━━━ Available data ━━━

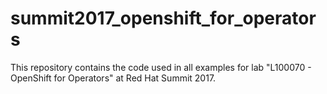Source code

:# summit2017_openshift_for_operators
This repository contains the code used in all examples for lab "L100070 - OpenShift for Operators" at Red Hat Summit 2017.
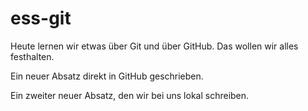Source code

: # ess-git

Heute lernen wir etwas über Git und über GitHub.
Das wollen wir alles festhalten.

Ein neuer Absatz direkt in GitHub geschrieben.

Ein zweiter neuer Absatz, den wir bei uns lokal schreiben.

━━━

> Task goal: Output the listing exactly, pictures excluded.

> Answer section:
Source code

:# summit2017_openshift_for_operators
This repository contains the code used in all examples for lab "L100070 - OpenShift for Operators" at Red Hat Summit 2017.
Source code

: # ess-git

Heute lernen wir etwas über Git und über GitHub.
Das wollen wir alles festhalten.

Ein neuer Absatz direkt in GitHub geschrieben.

Ein zweiter neuer Absatz, den wir bei uns lokal schreiben.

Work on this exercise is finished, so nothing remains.